If you cannot afford the increased security, I guess the response is to just 
bugger off... we don't need your kind? 




----- 
Mike Hammett 
Intelligent Computing Solutions 
http://www.ics-il.com 

Midwest-IX 
http://www.midwest-ix.com 

----- Original Message -----

From: "Matt Harris" <m...@netfire.net> 
To: "Matt Hoppes" <mattli...@rivervalleyinternet.net> 
Cc: "Constantine A. Murenin" <muren...@gmail.com>, "North American Network 
Operators' Group" <nanog@nanog.org> 
Sent: Tuesday, December 31, 2019 10:02:26 AM 
Subject: Re: Wikipedia drops support for old Android smartphones; mandates 
TLSv1.2 to read 



On Tue, Dec 31, 2019 at 2:30 AM Matt Hoppes < mattli...@rivervalleyinternet.net 
> wrote: 



Why do I need Wikipedia SSLed? I know the argument. But if it doesn’t work why 
not either let it fall back to 1.0 or to HTTP. 

This seems like security for no valid reason. 
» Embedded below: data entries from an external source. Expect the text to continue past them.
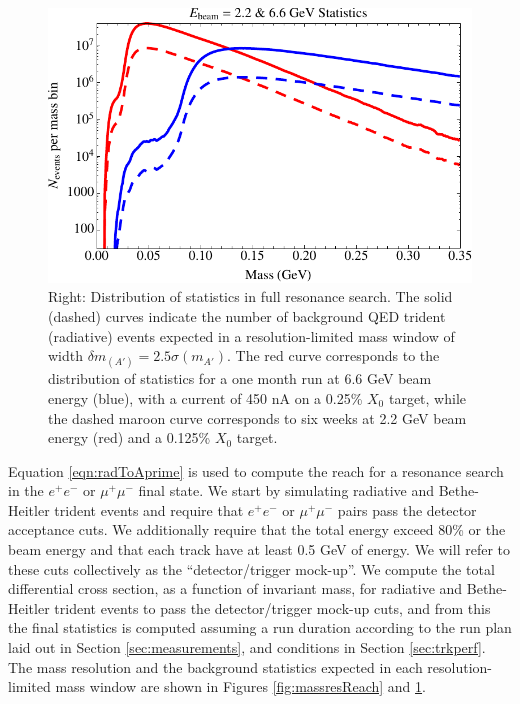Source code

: \begin{figure}
\includegraphics[scale=1.0]{reach/TotalStats.pdf}
\caption{Right: Distribution of statistics in full resonance search.
  The solid (dashed) curves indicate the number of background QED trident (radiative) events expected in a 
  resolution-limited mass window of width $\delta m_(A' )=2.5 \sigma (m_{A'})$.  The red 
curve corresponds to the distribution of statistics for a one month run at 6.6 GeV 
beam energy (blue), with a current of 450 nA on a 0.25\% $X_0$ target, while the dashed maroon 
curve corresponds to six weeks  at 2.2 GeV beam energy (red) and a 0.125\% $X_0$ target.}
\label{fig:totalStats}
\end{figure} 
%

Equation \ref{eqn:radToAprime} is used to compute the reach for a resonance search in the $e^+ e^-$ or 
$\mu^+ \mu^-$ final state. We start by simulating radiative and Bethe-Heitler trident 
events and require that $e^+ e^-$ or $\mu^+ \mu^-$ pairs pass the detector acceptance cuts. 
We additionally require that the total energy exceed 80\% or the beam energy and that each 
track have at least 0.5 GeV of energy. We will refer to these cuts collectively as the 
``detector/trigger mock-up''. We compute the total differential cross section, as 
a function of invariant mass, for radiative and Bethe-Heitler trident events to pass the 
detector/trigger mock-up cuts, and from this the final statistics is computed assuming 
a run duration according to the run plan laid out in Section \ref{sec:measurements}, and conditions in Section \ref{sec:trkperf}.
The  mass resolution  and the background statistics expected in each resolution-limited mass window are shown 
in Figures \ref{fig:massresReach} and \ref{fig:totalStats}.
Being able to authenticate that the content you've requested is coming from the 
source from which you requested it seems like a pretty valid reason to me. If 
you live in a privileged nation with democratic governance, and you have ISP 
choice and your ISP doesn't and won't hijack your connections and you're not 
otherwise in an environment where your connections may be hijacked for any 
number of reasons by any number of parties, then you may not think about this 
very much. Employing the best (popular, well-supported, well-documented, 
completely open) current standard, TLS 1.2, instead of supporting deprecated, 
known-flawed previous versions of that protocol also seems like an entirely 
reasonable idea, too. 


If you don't like that this potentially disenfranchises users of old devices 
(and there's perhaps a case to be made here), then the ire should be imho 
directed towards the device vendors for not issuing security updates for 
whatever version you wish were able to support modern technology. Not at free 
web-based services for ending support for deprecated, known-flawed 
protocols/ciphers/etc. If google wanted to issue an update for older android 
versions to support TLS1.2 then they absolutely could, though users may see 
some detrimental performance impact to using modern technology on an outdated 
device. 


This isn't a new issue, and we as the greater internet community have generally 
tackled it by taking aggressive measures towards deprecating known-flawed 
technologies on a conservative timeline. 


RFC5246 was published over a decade ago.